╭──
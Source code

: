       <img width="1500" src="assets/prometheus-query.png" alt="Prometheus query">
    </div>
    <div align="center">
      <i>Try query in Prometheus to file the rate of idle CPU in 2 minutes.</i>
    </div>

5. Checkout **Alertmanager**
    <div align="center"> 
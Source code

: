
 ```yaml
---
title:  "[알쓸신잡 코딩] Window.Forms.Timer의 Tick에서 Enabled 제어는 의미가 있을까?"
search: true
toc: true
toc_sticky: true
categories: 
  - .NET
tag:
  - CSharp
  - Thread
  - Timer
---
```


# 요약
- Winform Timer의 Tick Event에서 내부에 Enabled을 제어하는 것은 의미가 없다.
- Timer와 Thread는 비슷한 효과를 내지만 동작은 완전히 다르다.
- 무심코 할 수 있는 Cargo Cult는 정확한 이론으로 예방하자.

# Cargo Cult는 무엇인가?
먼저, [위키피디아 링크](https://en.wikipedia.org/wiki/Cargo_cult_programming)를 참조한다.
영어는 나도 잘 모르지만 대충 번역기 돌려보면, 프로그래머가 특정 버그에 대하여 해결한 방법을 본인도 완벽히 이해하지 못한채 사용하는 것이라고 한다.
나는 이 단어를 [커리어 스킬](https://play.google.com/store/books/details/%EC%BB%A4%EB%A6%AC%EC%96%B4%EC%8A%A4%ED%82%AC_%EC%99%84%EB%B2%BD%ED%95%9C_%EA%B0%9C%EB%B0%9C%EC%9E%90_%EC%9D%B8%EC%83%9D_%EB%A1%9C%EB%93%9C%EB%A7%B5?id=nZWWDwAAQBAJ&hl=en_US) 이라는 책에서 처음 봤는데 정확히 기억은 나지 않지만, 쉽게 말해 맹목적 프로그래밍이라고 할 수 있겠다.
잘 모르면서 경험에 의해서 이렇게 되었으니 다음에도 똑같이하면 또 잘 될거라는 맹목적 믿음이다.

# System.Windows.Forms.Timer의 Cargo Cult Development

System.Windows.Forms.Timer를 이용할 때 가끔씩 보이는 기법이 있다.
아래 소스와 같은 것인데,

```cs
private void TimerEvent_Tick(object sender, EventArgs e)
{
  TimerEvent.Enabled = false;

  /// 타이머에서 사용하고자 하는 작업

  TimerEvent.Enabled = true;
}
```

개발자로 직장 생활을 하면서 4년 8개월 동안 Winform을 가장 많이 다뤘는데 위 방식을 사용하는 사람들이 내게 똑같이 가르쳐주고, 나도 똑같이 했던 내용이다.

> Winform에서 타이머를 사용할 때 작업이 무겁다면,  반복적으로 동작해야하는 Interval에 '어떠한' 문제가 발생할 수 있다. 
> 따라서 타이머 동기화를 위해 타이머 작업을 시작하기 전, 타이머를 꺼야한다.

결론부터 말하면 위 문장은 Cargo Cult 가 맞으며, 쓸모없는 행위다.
╰──
Each line from the one containing "- Winform Timer의" to the last line of the material above should be reproduced word for word, with nothing added.

- Winform Timer의 Tick Event에서 내부에 Enabled을 제어하는 것은 의미가 없다.
- Timer와 Thread는 비슷한 효과를 내지만 동작은 완전히 다르다.
- 무심코 할 수 있는 Cargo Cult는 정확한 이론으로 예방하자.

# Cargo Cult는 무엇인가?
먼저, [위키피디아 링크](https://en.wikipedia.org/wiki/Cargo_cult_programming)를 참조한다.
영어는 나도 잘 모르지만 대충 번역기 돌려보면, 프로그래머가 특정 버그에 대하여 해결한 방법을 본인도 완벽히 이해하지 못한채 사용하는 것이라고 한다.
나는 이 단어를 [커리어 스킬](https://play.google.com/store/books/details/%EC%BB%A4%EB%A6%AC%EC%96%B4%EC%8A%A4%ED%82%AC_%EC%99%84%EB%B2%BD%ED%95%9C_%EA%B0%9C%EB%B0%9C%EC%9E%90_%EC%9D%B8%EC%83%9D_%EB%A1%9C%EB%93%9C%EB%A7%B5?id=nZWWDwAAQBAJ&hl=en_US) 이라는 책에서 처음 봤는데 정확히 기억은 나지 않지만, 쉽게 말해 맹목적 프로그래밍이라고 할 수 있겠다.
잘 모르면서 경험에 의해서 이렇게 되었으니 다음에도 똑같이하면 또 잘 될거라는 맹목적 믿음이다.

# System.Windows.Forms.Timer의 Cargo Cult Development

System.Windows.Forms.Timer를 이용할 때 가끔씩 보이는 기법이 있다.
아래 소스와 같은 것인데,

```cs
private void TimerEvent_Tick(object sender, EventArgs e)
{
  TimerEvent.Enabled = false;

  /// 타이머에서 사용하고자 하는 작업

  TimerEvent.Enabled = true;
}
```

개발자로 직장 생활을 하면서 4년 8개월 동안 Winform을 가장 많이 다뤘는데 위 방식을 사용하는 사람들이 내게 똑같이 가르쳐주고, 나도 똑같이 했던 내용이다.

> Winform에서 타이머를 사용할 때 작업이 무겁다면,  반복적으로 동작해야하는 Interval에 '어떠한' 문제가 발생할 수 있다. 
> 따라서 타이머 동기화를 위해 타이머 작업을 시작하기 전, 타이머를 꺼야한다.

결론부터 말하면 위 문장은 Cargo Cult 가 맞으며, 쓸모없는 행위다.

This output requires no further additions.